▶ _TO DO_:
The expected answer is a bare count of the lines in the data below that contain "infty".

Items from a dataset
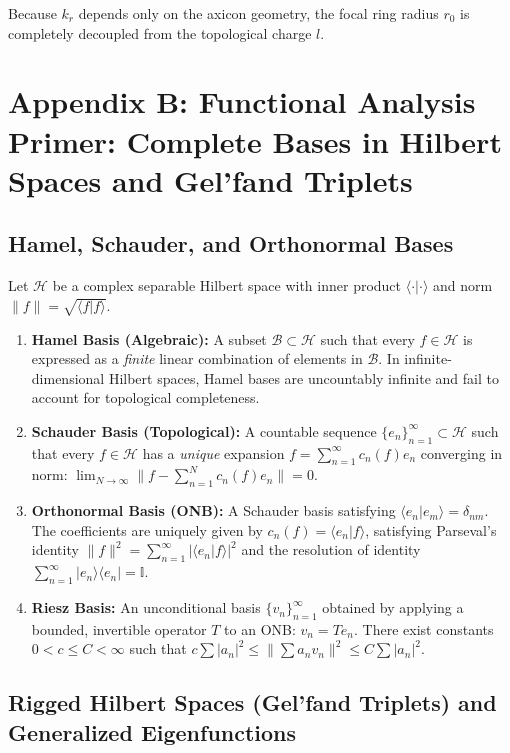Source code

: \documentclass{optica-article}
\begin{document}
Because $k_r$ depends only on the axicon geometry, the focal ring radius $r_0$ is completely decoupled from the topological charge $l$.

\section{Appendix B: Functional Analysis Primer: Complete Bases in Hilbert Spaces and Gel'fand Triplets}
\label{app:hilbert}

\subsection{Hamel, Schauder, and Orthonormal Bases}

Let $\mathcal{H}$ be a complex separable Hilbert space with inner product $\langle \cdot | \cdot \rangle$ and norm $\|f\| = \sqrt{\langle f | f \rangle}$.
\begin{enumerate}
    \item \textbf{Hamel Basis (Algebraic):} A subset $\mathcal{B} \subset \mathcal{H}$ such that every $f \in \mathcal{H}$ is expressed as a \emph{finite} linear combination of elements in $\mathcal{B}$. In infinite-dimensional Hilbert spaces, Hamel bases are uncountably infinite and fail to account for topological completeness.
    \item \textbf{Schauder Basis (Topological):} A countable sequence $\{e_n\}_{n=1}^\infty \subset \mathcal{H}$ such that every $f \in \mathcal{H}$ has a \emph{unique} expansion $f = \sum_{n=1}^\infty c_n(f) e_n$ converging in norm: $\lim_{N \to \infty} \|f - \sum_{n=1}^N c_n(f) e_n\| = 0$.
    \item \textbf{Orthonormal Basis (ONB):} A Schauder basis satisfying $\langle e_n | e_m \rangle = \delta_{nm}$. The coefficients are uniquely given by $c_n(f) = \langle e_n | f \rangle$, satisfying Parseval's identity $\|f\|^2 = \sum_{n=1}^\infty |\langle e_n | f \rangle|^2$ and the resolution of identity $\sum_{n=1}^\infty |e_n\rangle \langle e_n| = \mathbb{I}$.
    \item \textbf{Riesz Basis:} An unconditional basis $\{v_n\}_{n=1}^\infty$ obtained by applying a bounded, invertible operator $T$ to an ONB: $v_n = T e_n$. There exist constants $0 < c \le C < \infty$ such that $c \sum |a_n|^2 \le \|\sum a_n v_n\|^2 \le C \sum |a_n|^2$.
\end{enumerate}

\subsection{Rigged Hilbert Spaces (Gel'fand Triplets) and Generalized Eigenfunctions}
\end{document}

▶ _ANSWER SPACE_:
3